I also think you got to see the people as people more. The show has always prided itself on foul language and horribleness. Six years in, there's this effect of how much people love the characters, even though they are such horrible people. I would argue -- and it's not a bad thing -- that people have so fallen in love with these characters that they are then more easily horrified when their beloved Selina says something horrible or does something horrible.

veep on hbo
HBO

Is that why you opted to show the result of the break-up?
Mandel:
It's predicated on this moment of, Oh my gosh, she's heartbroken, but it's a multi-parter: One, this was a good relationship. Two, you want her to be happy, and she seemed like she'd found happiness. That scene was always going to be on an escalator or in a glass elevator. It felt like it needed this punctuation on top of the break-up, to see her reaction after the fact.

One of the things I'm very happy about has been peeling away the layers of Selina Meyer and being allowed to have these moments. I wanted to see the cost of what she did. To me, it makes the comedy that much more satisfying and the jokes that much funnier when the sadness and the tragedy are that much deeper.

I loved the woman who interrupted her crying.
Mandel:
 And even through that, Selina somehow finds a way to say hi. Even as she's dying on the inside. And five seconds later, she's in Iowa and sort of happy, having put the break-up behind her. The fact that she's able to cry a little bit, maybe is growth in a weird way. At least she knows she's doing something horrible and realizing it.

veep on hbo
HBO

Was there anything you wanted to do this season that you didn't get to?
Mandel:
Perhaps in another version, one of the ideas for one of the characters would have been to have someone teaching somewhere.

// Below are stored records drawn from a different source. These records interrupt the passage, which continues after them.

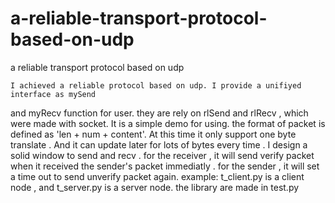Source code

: # a-reliable-transport-protocol-based-on-udp
a reliable transport protocol based on udp


    I achieved a reliable protocol based on udp. I provide a unifiyed interface as mySend
and myRecv function for user. they are rely on rlSend and rlRecv , which were made with
socket. 
    It is a simple demo for using. the format of packet is defined as 'len + num + content'.
At this time it only support one byte translate . And it can update later for lots of bytes
every time . 
    I design a solid window to send and recv . for the receiver , it will send verify packet
when it received the sender's packet immediatly . for the sender , it will set a time
out to send unverify packet again.
    example:  t_client.py is a client node , and t_server.py is a server node. the library
are made in test.py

We ended up with Ben at Uber because we thought that would be a funny culture clash. But we did entertain the concept of Ben as a professor. What if he had said "a chinaman's chance" in front of a roomful of students? What would that outcry have been?

There were a few fun university-related moments though. What made you guys want to tie that stuff in this season?
Mandel:
With guys like Clinton and Obama, these are superstars who can raise billions of dollars for their libraries. A lot of these other presidential libraries, however, are connected to universities. We did a bunch of jokes about Yale because Yale turned Selina down and she was angry at Yale. But we always knew that she was going to get her dream library, so we went back to Yale. It was an opportunity -- the same way I saw Dan's morning news show -- to do a mini Veep comment on modern academia, political correctness, and the like. It's also always fun to make fun of Yale.

Do you have an idea yet of those more ancillary things you want to poke fun at next season?
Mandel:
One we've been talking casually about among the writers is the notion of how people are not interested in science and medicine so much anymore. John Oliver was priceless on [Sunday] night. It's fascinating to me. I don't quite yet know what we're going to do, but, yeah, there's a spoiler for Season 7. And more Yale jokes, obviously.

veep on hbo
HBO

What does the rest of next season look like?
Mandel: People have preconceived notions about running for the presidency, but I think there's a real opportunity here to explore the months or even the year leading up to the Iowa and New Hampshire caucuses and primaries. I think we're going to surprise people with the fun we can have digging into Iowa the year before the caucuses. The caucuses are so far away, and yet the cities are swarming with sometimes 10, 12 people who want to be president.

Do you think that if Selina becomes president, the series would have to end?
Mandel: I do think that would be an end. I don't want to hedge any bets here. I think if she found her way to the presidency that could be a fine end. I don't think there would then be another season of her back to being the president. I was lucky with Seinfeld: Jerry ended it when he wanted to, and I've never forgotten that. I just want to end it when it's right. [Julia Louis-Dreyfus and I] will figure that out hopefully sooner than later. There are endgame ideas afloat.

This interview has been edited and condensed.